WHAT YOU WILL DO:
Return each entry word for word. Leave the images out.

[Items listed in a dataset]
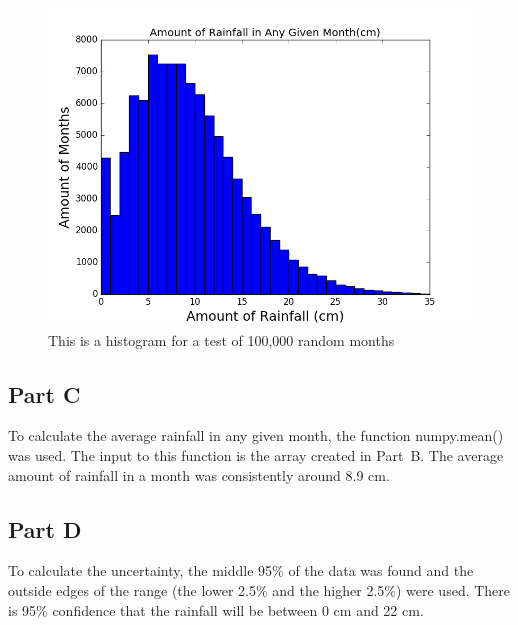 \documentclass[twocolumn]{revtex4}
\begin{document}
	\begin{figure}[h]
	
		\centering
		\includegraphics[width=.9\textwidth]{Rain_Histogram.png}
		\caption{This is a histogram for a test of 100,000 random months \label{histo}}
	
	\end{figure}

\subsection{Part C}

	To calculate the average rainfall in any given month, the function numpy.mean() was
	used. The input to this function is the array created in Part~B. The average amount of 
	rainfall in a month was consistently around 8.9 cm.

\subsection{Part D}

	To calculate the uncertainty, the middle 95\% of the data was found and the outside
	edges of the range (the lower 2.5\% and the higher 2.5\%) were used. There is 95\%
	confidence that the rainfall will be between 0 cm and 22 cm.
\end{document}
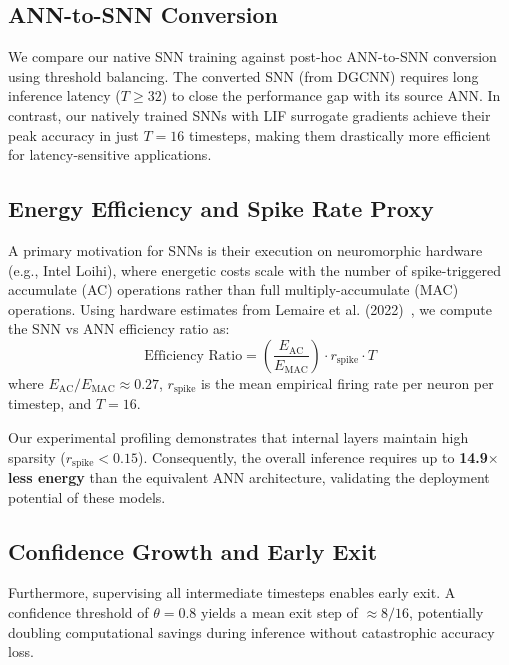 \documentclass[11pt,a4paper]{article}
\begin{document}
\subsection{ANN-to-SNN Conversion}

We compare our native SNN training against post-hoc ANN-to-SNN conversion using
threshold balancing. The converted SNN (from DGCNN) requires long inference latency
($T \ge 32$) to close the performance gap with its source ANN. In contrast,
our natively trained SNNs with LIF surrogate gradients achieve their peak accuracy
in just $T = 16$ timesteps, making them drastically more efficient for latency-sensitive
applications.

\subsection{Energy Efficiency and Spike Rate Proxy}

A primary motivation for SNNs is their execution on neuromorphic hardware (e.g., Intel Loihi),
where energetic costs scale with the number of spike-triggered accumulate (AC) operations
rather than full multiply-accumulate (MAC) operations.
Using hardware estimates from Lemaire et al. (2022)~\cite{lemaire2022}, we compute the
SNN vs ANN efficiency ratio as:
\begin{equation}
   \text{Efficiency Ratio} = \left( \frac{E_{\text{AC}}}{E_{\text{MAC}}} \right) \cdot r_{\text{spike}} \cdot T
\end{equation}
where $E_{\text{AC}}/E_{\text{MAC}} \approx 0.27$, $r_{\text{spike}}$ is the mean empirical
firing rate per neuron per timestep, and $T=16$.

Our experimental profiling demonstrates that internal layers
maintain high sparsity ($r_{\text{spike}} < 0.15$). Consequently, the overall inference requires
up to \textbf{14.9$\times$ less energy} than the equivalent ANN architecture, validating
the deployment potential of these models.

\subsection{Confidence Growth and Early Exit}

Furthermore, supervising all intermediate timesteps enables early exit.
A confidence threshold of $\theta = 0.8$ yields a mean exit step of $\approx 8 / 16$,
potentially doubling computational savings during inference without catastrophic accuracy loss.

\end{document}
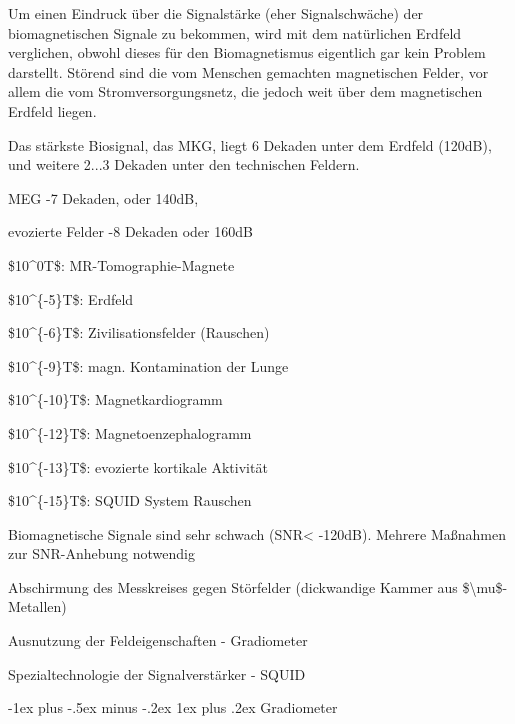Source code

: \documentclass[a4paper]{article}
\makeatletter
\renewcommand{\subsubsection}{\@startsection{subsubsection}{3}{0mm}%
 {-1ex plus -.5ex minus -.2ex}%
 {1ex plus .2ex}%
 {\normalfont\small\bfseries}}
\makeatother
\begin{document}
\begin{multicols}{3}
  Um einen Eindruck über die Signalstärke (eher Signalschwäche) der
  biomagnetischen Signale zu bekommen, wird mit dem natürlichen Erdfeld
  verglichen, obwohl dieses für den Biomagnetismus eigentlich gar kein
  Problem darstellt. Störend sind die vom Menschen gemachten magnetischen
  Felder, vor allem die vom Stromversorgungsnetz, die jedoch weit über dem
  magnetischen Erdfeld liegen.

  \begin{enumerate*}
    \def\labelenumi{\arabic{enumi}.}
    \item Das stärkste Biosignal, das MKG, liegt 6 Dekaden unter dem Erdfeld (120dB), und weitere 2...3 Dekaden unter den technischen Feldern.
    \item MEG -7 Dekaden, oder 140dB,
    \item evozierte Felder -8 Dekaden oder 160dB
  \end{enumerate*}

  \begin{itemize*}
    \item \$10\^{}0T\$: MR-Tomographie-Magnete
    \item \$10\^{}\{-5\}T\$: Erdfeld
    \item \$10\^{}\{-6\}T\$: Zivilisationsfelder (Rauschen)
    \item \$10\^{}\{-9\}T\$: magn. Kontamination der Lunge
    \item \$10\^{}\{-10\}T\$: Magnetkardiogramm
    \item \$10\^{}\{-12\}T\$: Magnetoenzephalogramm
    \item \$10\^{}\{-13\}T\$: evozierte kortikale Aktivität
    \item \$10\^{}\{-15\}T\$: SQUID System Rauschen
  \end{itemize*}

  Biomagnetische Signale sind sehr schwach (SNR\textless{} -120dB).
  Mehrere Maßnahmen zur SNR-Anhebung notwendig

  \begin{itemize*}
    \item Abschirmung des Messkreises gegen Störfelder (dickwandige Kammer aus \$\textbackslash mu\$-Metallen)
    \item Ausnutzung der Feldeigenschaften - Gradiometer
    \item Spezialtechnologie der Signalverstärker - SQUID
  \end{itemize*}

  \subsubsection{Gradiometer}\label{gradiometer}


\end{multicols}
\end{document}
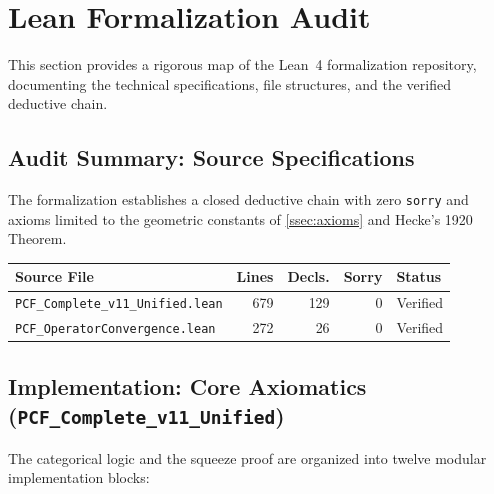 
\appendix

\section{Lean Formalization Audit}\label{app:lean}

This section provides a rigorous map of the Lean~4 formalization repository, documenting the technical specifications, file structures, and the verified deductive chain.

\subsection{Audit Summary: Source Specifications}

The formalization establishes a closed deductive chain with zero \texttt{sorry} and axioms limited to the geometric constants of \cref{ssec:axioms} and Hecke's 1920 Theorem.

\begin{center}
\begin{tabular}{lrrrl}
\toprule
Source File & Lines & Decls. & Sorry & Status \\
\midrule
\texttt{PCF\_Complete\_v11\_Unified.lean} & 679 & 129 & 0 & Verified \\
\texttt{PCF\_OperatorConvergence.lean} & 272 & 26 & 0 & Verified \\
\bottomrule
\end{tabular}
\end{center}

\subsection{Implementation: Core Axiomatics (\texttt{PCF\_Complete\_v11\_Unified})}

The categorical logic and the squeeze proof are organized into twelve modular implementation blocks:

YOUR SOLUTION:
 \documentclass[twocolumn]{revtex4}
\begin{document}
	\begin{figure}[h]
	
		\centering
		\includegraphics[width=.9\textwidth]{Rain_Histogram.png}
		\caption{This is a histogram for a test of 100,000 random months \label{histo}}
	
	\end{figure}

\subsection{Part C}

	To calculate the average rainfall in any given month, the function numpy.mean() was
	used. The input to this function is the array created in Part~B. The average amount of 
	rainfall in a month was consistently around 8.9 cm.

\subsection{Part D}

	To calculate the uncertainty, the middle 95\% of the data was found and the outside
	edges of the range (the lower 2.5\% and the higher 2.5\%) were used. There is 95\%
	confidence that the rainfall will be between 0 cm and 22 cm.
\end{document}
 \documentclass[11pt,a4paper]{article}
\begin{document}
\subsection{ANN-to-SNN Conversion}

We compare our native SNN training against post-hoc ANN-to-SNN conversion using
threshold balancing. The converted SNN (from DGCNN) requires long inference latency
($T \ge 32$) to close the performance gap with its source ANN. In contrast,
our natively trained SNNs with LIF surrogate gradients achieve their peak accuracy
in just $T = 16$ timesteps, making them drastically more efficient for latency-sensitive
applications.

\subsection{Energy Efficiency and Spike Rate Proxy}

A primary motivation for SNNs is their execution on neuromorphic hardware (e.g., Intel Loihi),
where energetic costs scale with the number of spike-triggered accumulate (AC) operations
rather than full multiply-accumulate (MAC) operations.
Using hardware estimates from Lemaire et al. (2022)~\cite{lemaire2022}, we compute the
SNN vs ANN efficiency ratio as:
\begin{equation}
   \text{Efficiency Ratio} = \left( \frac{E_{\text{AC}}}{E_{\text{MAC}}} \right) \cdot r_{\text{spike}} \cdot T
\end{equation}
where $E_{\text{AC}}/E_{\text{MAC}} \approx 0.27$, $r_{\text{spike}}$ is the mean empirical
firing rate per neuron per timestep, and $T=16$.

Our experimental profiling demonstrates that internal layers
maintain high sparsity ($r_{\text{spike}} < 0.15$). Consequently, the overall inference requires
up to \textbf{14.9$\times$ less energy} than the equivalent ANN architecture, validating
the deployment potential of these models.

\subsection{Confidence Growth and Early Exit}

Furthermore, supervising all intermediate timesteps enables early exit.
A confidence threshold of $\theta = 0.8$ yields a mean exit step of $\approx 8 / 16$,
potentially doubling computational savings during inference without catastrophic accuracy loss.

\end{document}
Source code

: \documentclass[a4paper]{article}
\makeatletter
\renewcommand{\subsubsection}{\@startsection{subsubsection}{3}{0mm}%
 {-1ex plus -.5ex minus -.2ex}%
 {1ex plus .2ex}%
 {\normalfont\small\bfseries}}
\makeatother
\begin{document}
\begin{multicols}{3}
  Um einen Eindruck über die Signalstärke (eher Signalschwäche) der
  biomagnetischen Signale zu bekommen, wird mit dem natürlichen Erdfeld
  verglichen, obwohl dieses für den Biomagnetismus eigentlich gar kein
  Problem darstellt. Störend sind die vom Menschen gemachten magnetischen
  Felder, vor allem die vom Stromversorgungsnetz, die jedoch weit über dem
  magnetischen Erdfeld liegen.

  \begin{enumerate*}
    \def\labelenumi{\arabic{enumi}.}
    \item Das stärkste Biosignal, das MKG, liegt 6 Dekaden unter dem Erdfeld (120dB), und weitere 2...3 Dekaden unter den technischen Feldern.
    \item MEG -7 Dekaden, oder 140dB,
    \item evozierte Felder -8 Dekaden oder 160dB
  \end{enumerate*}

  \begin{itemize*}
    \item \$10\^{}0T\$: MR-Tomographie-Magnete
    \item \$10\^{}\{-5\}T\$: Erdfeld
    \item \$10\^{}\{-6\}T\$: Zivilisationsfelder (Rauschen)
    \item \$10\^{}\{-9\}T\$: magn. Kontamination der Lunge
    \item \$10\^{}\{-10\}T\$: Magnetkardiogramm
    \item \$10\^{}\{-12\}T\$: Magnetoenzephalogramm
    \item \$10\^{}\{-13\}T\$: evozierte kortikale Aktivität
    \item \$10\^{}\{-15\}T\$: SQUID System Rauschen
  \end{itemize*}

  Biomagnetische Signale sind sehr schwach (SNR\textless{} -120dB).
  Mehrere Maßnahmen zur SNR-Anhebung notwendig

  \begin{itemize*}
    \item Abschirmung des Messkreises gegen Störfelder (dickwandige Kammer aus \$\textbackslash mu\$-Metallen)
    \item Ausnutzung der Feldeigenschaften - Gradiometer
    \item Spezialtechnologie der Signalverstärker - SQUID
  \end{itemize*}

  \subsubsection{Gradiometer}\label{gradiometer}


\end{multicols}
\end{document}
\appendix

\section{Lean Formalization Audit}\label{app:lean}

This section provides a rigorous map of the Lean~4 formalization repository, documenting the technical specifications, file structures, and the verified deductive chain.

\subsection{Audit Summary: Source Specifications}

The formalization establishes a closed deductive chain with zero \texttt{sorry} and axioms limited to the geometric constants of \cref{ssec:axioms} and Hecke's 1920 Theorem.

\begin{center}
\begin{tabular}{lrrrl}
\toprule
Source File & Lines & Decls. & Sorry & Status \\
\midrule
\texttt{PCF\_Complete\_v11\_Unified.lean} & 679 & 129 & 0 & Verified \\
\texttt{PCF\_OperatorConvergence.lean} & 272 & 26 & 0 & Verified \\
\bottomrule
\end{tabular}
\end{center}

\subsection{Implementation: Core Axiomatics (\texttt{PCF\_Complete\_v11\_Unified})}

The categorical logic and the squeeze proof are organized into twelve modular implementation blocks:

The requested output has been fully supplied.